I thought it was wrong about some things, however. Are your best friends throughout life the ones you make in high school and college? I think that’s unlikely, unless you all stay in the same area, have the same educational and financial circumstances, and see each other often. Like the article says, proximity and time to build a friendship are essential. If you move away, things change. It’s easier to make close friendships when you are in high school and college, but that doesn’t mean they will stand the test of time.
All of us have work friends, neighbor friends, friends we share interests with, and for people with families, your kids’ friends and their families.
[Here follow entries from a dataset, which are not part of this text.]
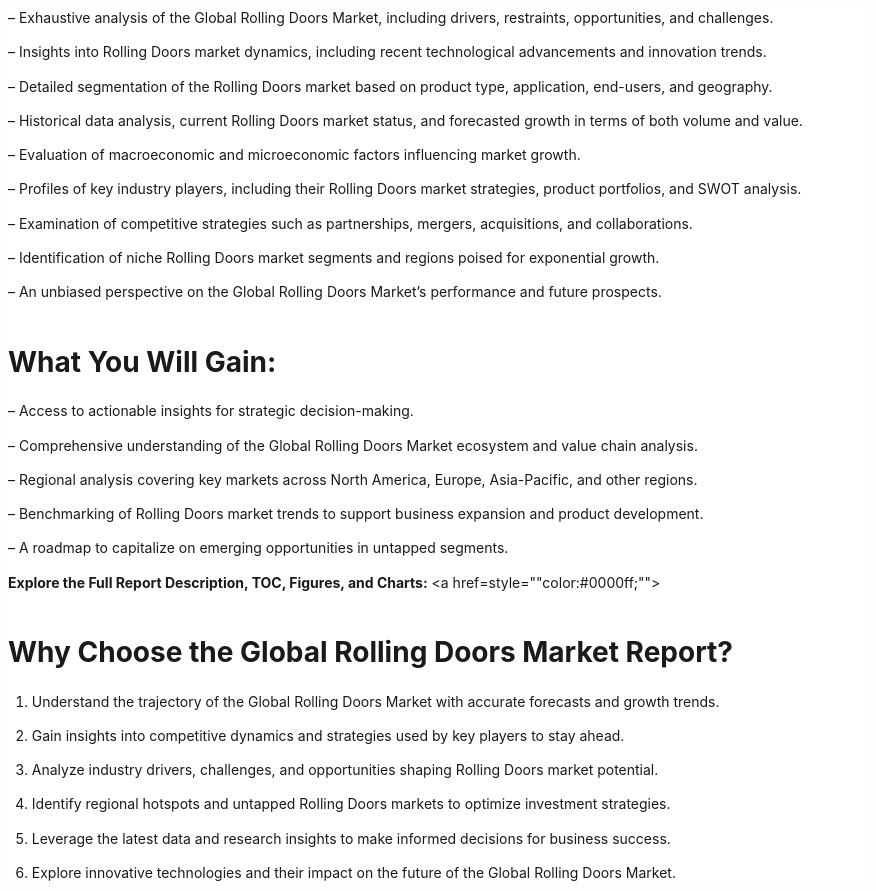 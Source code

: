 – Exhaustive analysis of the Global Rolling Doors Market, including drivers, restraints, opportunities, and challenges.

– Insights into Rolling Doors market dynamics, including recent technological advancements and innovation trends.

– Detailed segmentation of the Rolling Doors market based on product type, application, end-users, and geography.

– Historical data analysis, current Rolling Doors market status, and forecasted growth in terms of both volume and value.

– Evaluation of macroeconomic and microeconomic factors influencing market growth.

– Profiles of key industry players, including their Rolling Doors market strategies, product portfolios, and SWOT analysis.

– Examination of competitive strategies such as partnerships, mergers, acquisitions, and collaborations.

– Identification of niche Rolling Doors market segments and regions poised for exponential growth.

– An unbiased perspective on the Global Rolling Doors Market’s performance and future prospects.

# <strong>What You Will Gain:</strong>

– Access to actionable insights for strategic decision-making.

– Comprehensive understanding of the Global Rolling Doors Market ecosystem and value chain analysis.

– Regional analysis covering key markets across North America, Europe, Asia-Pacific, and other regions.

– Benchmarking of Rolling Doors market trends to support business expansion and product development.

– A roadmap to capitalize on emerging opportunities in untapped segments.

<strong>Explore the Full Report Description, TOC, Figures, and Charts:</strong>
<a href=style=""color:#0000ff;""></a>

# <strong>Why Choose the Global Rolling Doors Market Report?</strong>

1. Understand the trajectory of the Global Rolling Doors Market with accurate forecasts and growth trends.

2. Gain insights into competitive dynamics and strategies used by key players to stay ahead.

3. Analyze industry drivers, challenges, and opportunities shaping Rolling Doors market potential.

4. Identify regional hotspots and untapped Rolling Doors markets to optimize investment strategies.

5. Leverage the latest data and research insights to make informed decisions for business success.

6. Explore innovative technologies and their impact on the future of the Global Rolling Doors Market.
How does that progress to become the friend you call when your mother dies, or that you can ask to feed the cat, or the friend you can wake up at 2 a.m., or the one who will take you home from the hospital?
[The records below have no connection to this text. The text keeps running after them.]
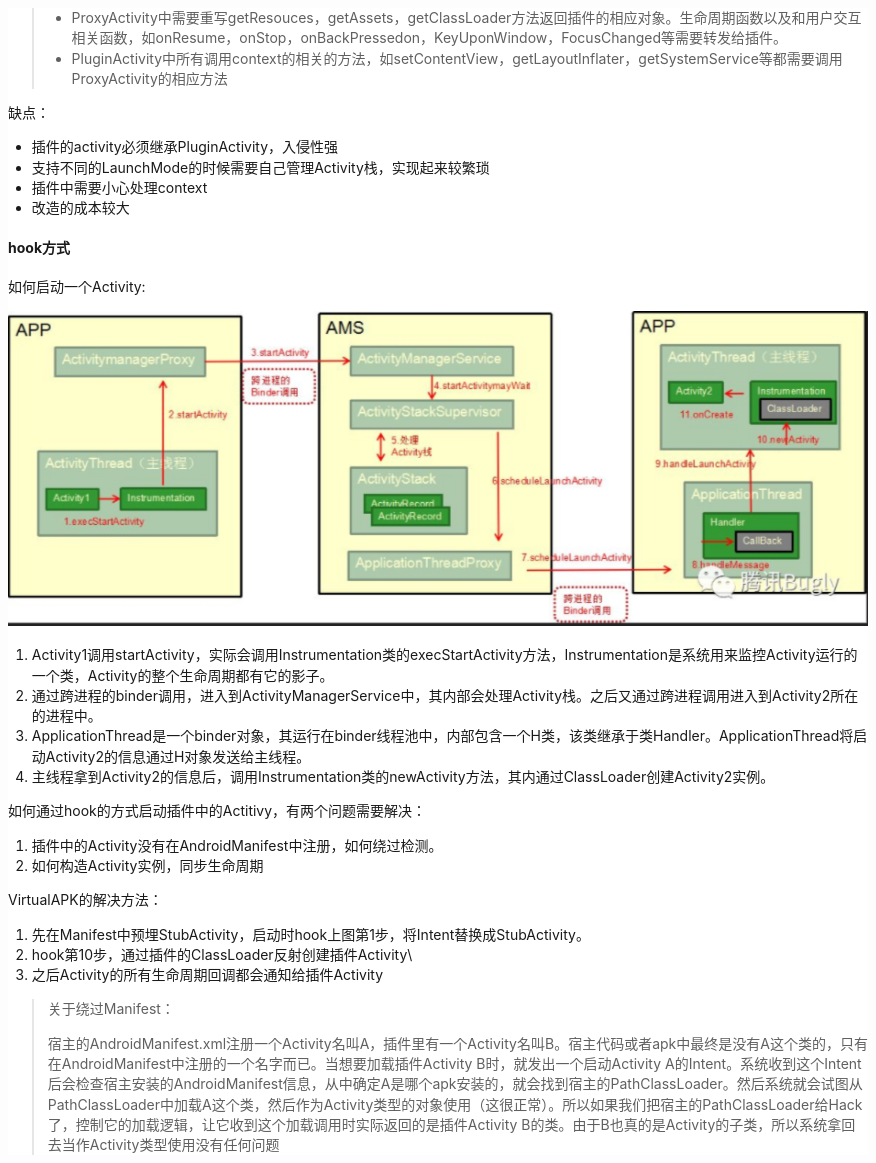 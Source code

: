 > - ProxyActivity中需要重写getResouces，getAssets，getClassLoader方法返回插件的相应对象。生命周期函数以及和用户交互相关函数，如onResume，onStop，onBackPressedon，KeyUponWindow，FocusChanged等需要转发给插件。
> - PluginActivity中所有调用context的相关的方法，如setContentView，getLayoutInflater，getSystemService等都需要调用ProxyActivity的相应方法

缺点：

* 插件的activity必须继承PluginActivity，入侵性强
* 支持不同的LaunchMode的时候需要自己管理Activity栈，实现起来较繁琐
* 插件中需要小心处理context
* 改造的成本较大



#### hook方式

如何启动一个Activity:

![image-20210629103539108](.\image-20210629103539108.png)

1. Activity1调用startActivity，实际会调用Instrumentation类的execStartActivity方法，Instrumentation是系统用来监控Activity运行的一个类，Activity的整个生命周期都有它的影子。
2. 通过跨进程的binder调用，进入到ActivityManagerService中，其内部会处理Activity栈。之后又通过跨进程调用进入到Activity2所在的进程中。
3. ApplicationThread是一个binder对象，其运行在binder线程池中，内部包含一个H类，该类继承于类Handler。ApplicationThread将启动Activity2的信息通过H对象发送给主线程。
4. 主线程拿到Activity2的信息后，调用Instrumentation类的newActivity方法，其内通过ClassLoader创建Activity2实例。



如何通过hook的方式启动插件中的Actitivy，有两个问题需要解决：

1. 插件中的Activity没有在AndroidManifest中注册，如何绕过检测。
2. 如何构造Activity实例，同步生命周期

VirtualAPK的解决方法： 

1. 先在Manifest中预埋StubActivity，启动时hook上图第1步，将Intent替换成StubActivity。
2. hook第10步，通过插件的ClassLoader反射创建插件Activity\
3. 之后Activity的所有生命周期回调都会通知给插件Activity

>
>
>关于绕过Manifest：
>
>宿主的AndroidManifest.xml注册一个Activity名叫A，插件里有一个Activity名叫B。宿主代码或者apk中最终是没有A这个类的，只有在AndroidManifest中注册的一个名字而已。当想要加载插件Activity B时，就发出一个启动Activity A的Intent。系统收到这个Intent后会检查宿主安装的AndroidManifest信息，从中确定A是哪个apk安装的，就会找到宿主的PathClassLoader。然后系统就会试图从PathClassLoader中加载A这个类，然后作为Activity类型的对象使用（这很正常）。所以如果我们把宿主的PathClassLoader给Hack了，控制它的加载逻辑，让它收到这个加载调用时实际返回的是插件Activity B的类。由于B也真的是Activity的子类，所以系统拿回去当作Activity类型使用没有任何问题
>
>
>
>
My closest friends now began as acquaintances, work friends, or people I met because we shared an interest. It took years in most cases before they became intimate friends. We helped each other out and learned we could count on each other. We learned we had fun together but that our relationships didn’t have to be only fun and games.
And what do you do when those relationships begin to change? Some people get busier. Others, while still working, are no longer working full-time and are away for weeks at a time on vacation or travel. Some get richer, some get poorer, some are unemployed. It’s difficult when you’re no longer all at the same level and able to afford the same things.
All I know to do is to try to share new experiences with good friends as well as remembering the past, and to try to stay flexible as circumstances change–and try not to be hurt if close friends become a little more distant. And I keep an eye out for potential new friends at “entry level.” You never know if you’ll find another BFF. And life is too lonely without people who are more than just casual friends.